*** Opening of MATERIAL PROVIDED ***
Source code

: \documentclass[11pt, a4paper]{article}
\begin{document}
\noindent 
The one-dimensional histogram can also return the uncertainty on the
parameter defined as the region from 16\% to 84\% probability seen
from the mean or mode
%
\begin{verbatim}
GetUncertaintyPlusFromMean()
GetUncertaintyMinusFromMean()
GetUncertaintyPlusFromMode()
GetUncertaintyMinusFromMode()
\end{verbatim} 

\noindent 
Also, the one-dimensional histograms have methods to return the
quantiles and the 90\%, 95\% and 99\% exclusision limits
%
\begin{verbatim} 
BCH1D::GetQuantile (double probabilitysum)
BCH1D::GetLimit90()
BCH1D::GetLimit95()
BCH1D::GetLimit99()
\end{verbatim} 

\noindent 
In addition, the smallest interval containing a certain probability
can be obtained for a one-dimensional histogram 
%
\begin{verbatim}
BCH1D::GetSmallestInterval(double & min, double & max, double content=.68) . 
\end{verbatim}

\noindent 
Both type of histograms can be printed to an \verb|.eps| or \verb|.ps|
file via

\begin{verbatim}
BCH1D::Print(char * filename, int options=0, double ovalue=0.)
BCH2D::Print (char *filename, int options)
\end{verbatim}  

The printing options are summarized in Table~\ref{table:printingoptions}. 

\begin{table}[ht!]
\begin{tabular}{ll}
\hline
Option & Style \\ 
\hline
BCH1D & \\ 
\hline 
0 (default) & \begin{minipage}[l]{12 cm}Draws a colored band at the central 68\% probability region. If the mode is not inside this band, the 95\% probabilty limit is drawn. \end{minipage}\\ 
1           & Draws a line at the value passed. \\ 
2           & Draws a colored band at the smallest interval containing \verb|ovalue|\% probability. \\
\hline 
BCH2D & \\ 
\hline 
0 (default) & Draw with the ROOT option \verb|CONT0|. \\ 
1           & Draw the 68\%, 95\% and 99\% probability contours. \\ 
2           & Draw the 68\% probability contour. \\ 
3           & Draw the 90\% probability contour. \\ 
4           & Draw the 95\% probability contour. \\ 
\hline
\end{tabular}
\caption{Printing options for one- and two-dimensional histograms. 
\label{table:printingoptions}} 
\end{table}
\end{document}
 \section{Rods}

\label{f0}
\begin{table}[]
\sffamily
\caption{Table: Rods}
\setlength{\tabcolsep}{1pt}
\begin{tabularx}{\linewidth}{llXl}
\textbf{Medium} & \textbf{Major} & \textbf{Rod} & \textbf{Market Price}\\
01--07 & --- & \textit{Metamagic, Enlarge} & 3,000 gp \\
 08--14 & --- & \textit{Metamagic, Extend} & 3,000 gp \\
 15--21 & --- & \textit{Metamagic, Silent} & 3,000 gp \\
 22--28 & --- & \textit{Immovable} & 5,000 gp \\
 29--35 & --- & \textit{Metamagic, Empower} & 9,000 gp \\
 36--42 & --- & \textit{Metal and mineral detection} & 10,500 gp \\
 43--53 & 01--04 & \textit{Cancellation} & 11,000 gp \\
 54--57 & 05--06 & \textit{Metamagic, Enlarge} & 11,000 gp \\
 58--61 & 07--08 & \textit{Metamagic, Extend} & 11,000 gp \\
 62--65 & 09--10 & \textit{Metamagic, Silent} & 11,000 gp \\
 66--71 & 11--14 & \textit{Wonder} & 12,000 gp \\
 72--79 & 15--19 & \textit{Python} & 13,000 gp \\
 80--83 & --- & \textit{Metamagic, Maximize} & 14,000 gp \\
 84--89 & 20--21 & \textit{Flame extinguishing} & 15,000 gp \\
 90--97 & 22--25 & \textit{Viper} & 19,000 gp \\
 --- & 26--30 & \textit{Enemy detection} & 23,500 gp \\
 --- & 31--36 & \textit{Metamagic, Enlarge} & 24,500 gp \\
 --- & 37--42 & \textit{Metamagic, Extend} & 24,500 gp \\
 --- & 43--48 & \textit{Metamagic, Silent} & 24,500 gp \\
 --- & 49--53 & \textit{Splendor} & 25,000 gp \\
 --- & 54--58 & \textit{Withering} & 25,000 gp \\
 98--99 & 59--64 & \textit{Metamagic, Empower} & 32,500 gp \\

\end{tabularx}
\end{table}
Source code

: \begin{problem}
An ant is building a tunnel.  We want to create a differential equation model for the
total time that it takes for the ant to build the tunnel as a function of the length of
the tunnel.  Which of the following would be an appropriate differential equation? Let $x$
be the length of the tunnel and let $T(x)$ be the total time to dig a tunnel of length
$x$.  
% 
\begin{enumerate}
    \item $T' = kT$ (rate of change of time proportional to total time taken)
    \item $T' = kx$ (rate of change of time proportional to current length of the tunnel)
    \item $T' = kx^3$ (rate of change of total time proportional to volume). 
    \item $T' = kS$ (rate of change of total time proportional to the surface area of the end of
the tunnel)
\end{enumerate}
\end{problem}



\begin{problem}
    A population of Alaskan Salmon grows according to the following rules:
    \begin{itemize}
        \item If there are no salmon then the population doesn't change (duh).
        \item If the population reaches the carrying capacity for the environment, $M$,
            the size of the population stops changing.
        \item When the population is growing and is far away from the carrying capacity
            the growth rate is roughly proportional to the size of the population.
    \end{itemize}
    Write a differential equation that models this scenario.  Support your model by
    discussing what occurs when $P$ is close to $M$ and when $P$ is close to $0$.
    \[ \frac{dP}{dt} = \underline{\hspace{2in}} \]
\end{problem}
*** Close of MATERIAL PROVIDED ***
WHAT NEEDS TO BE DONE ::
In the listing above, find the line holding "total time that" and the line holding "total time taken)", then output those two lines and every line between them exactly.

REPLY TO THE EXERCISE ::
total time that it takes for the ant to build the tunnel as a function of the length of
the tunnel.  Which of the following would be an appropriate differential equation? Let $x$
be the length of the tunnel and let $T(x)$ be the total time to dig a tunnel of length
$x$.  
% 
\begin{enumerate}
    \item $T' = kT$ (rate of change of time proportional to total time taken)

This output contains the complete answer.